◆ WHAT NEEDS TO BE DONE: Start at the top of the records and, please, print each line exactly through the line that contains "# Sincronizar datos", leaving out all pictures.

== TASK INPUTS ==

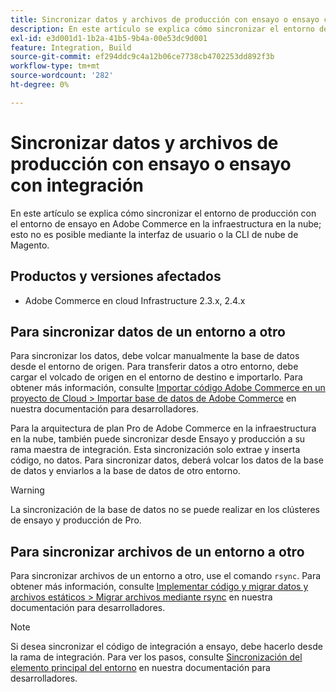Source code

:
 ```yaml
---
title: Sincronizar datos y archivos de producción con ensayo o ensayo con integración
description: En este artículo se explica cómo sincronizar el entorno de producción con el ensayo en Adobe Commerce en la infraestructura en la nube; esto no es posible.
exl-id: e3d001d1-1b2a-41b5-9b4a-00e53dc9d001
feature: Integration, Build
source-git-commit: ef294ddc9c4a12b06ce7738cb4702253dd892f3b
workflow-type: tm+mt
source-wordcount: '282'
ht-degree: 0%

---
```


# Sincronizar datos y archivos de producción con ensayo o ensayo con integración

En este artículo se explica cómo sincronizar el entorno de producción con el entorno de ensayo en Adobe Commerce en la infraestructura en la nube; esto no es posible mediante la interfaz de usuario o la CLI de nube de Magento.

## Productos y versiones afectados

* Adobe Commerce en cloud Infrastructure 2.3.x, 2.4.x

## Para sincronizar datos de un entorno a otro

Para sincronizar los datos, debe volcar manualmente la base de datos desde el entorno de origen. Para transferir datos a otro entorno, debe cargar el volcado de origen en el entorno de destino e importarlo. Para obtener más información, consulte [Importar código Adobe Commerce en un proyecto de Cloud > Importar base de datos de Adobe Commerce](https://devdocs.magento.com/cloud/setup/first-time-setup-import-import.html) en nuestra documentación para desarrolladores.

Para la arquitectura de plan Pro de Adobe Commerce en la infraestructura en la nube, también puede sincronizar desde Ensayo y producción a su rama maestra de integración. Esta sincronización solo extrae y inserta código, no datos. Para sincronizar datos, deberá volcar los datos de la base de datos y enviarlos a la base de datos de otro entorno.

>[!WARNING]
>
>La sincronización de la base de datos no se puede realizar en los clústeres de ensayo y producción de Pro.

## Para sincronizar archivos de un entorno a otro

Para sincronizar archivos de un entorno a otro, use el comando `rsync`. Para obtener más información, consulte [Implementar código y migrar datos y archivos estáticos > Migrar archivos mediante rsync](https://devdocs.magento.com/cloud/live/stage-prod-migrate.html#migrate-files-using-rsync) en nuestra documentación para desarrolladores.

>[!NOTE]
>
>Si desea sincronizar el código de integración a ensayo, debe hacerlo desde la rama de integración. Para ver los pasos, consulte [Sincronización del elemento principal del entorno](/docs/commerce-cloud-service/user-guide/project/console-branches.html#sync-an-environment) en nuestra documentación para desarrolladores.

===

◆ TASK SOLUTION:
Source code

:
 ```yaml
---
title: Sincronizar datos y archivos de producción con ensayo o ensayo con integración
description: En este artículo se explica cómo sincronizar el entorno de producción con el ensayo en Adobe Commerce en la infraestructura en la nube; esto no es posible.
exl-id: e3d001d1-1b2a-41b5-9b4a-00e53dc9d001
feature: Integration, Build
source-git-commit: ef294ddc9c4a12b06ce7738cb4702253dd892f3b
workflow-type: tm+mt
source-wordcount: '282'
ht-degree: 0%

---
```


# Sincronizar datos y archivos de producción con ensayo o ensayo con integración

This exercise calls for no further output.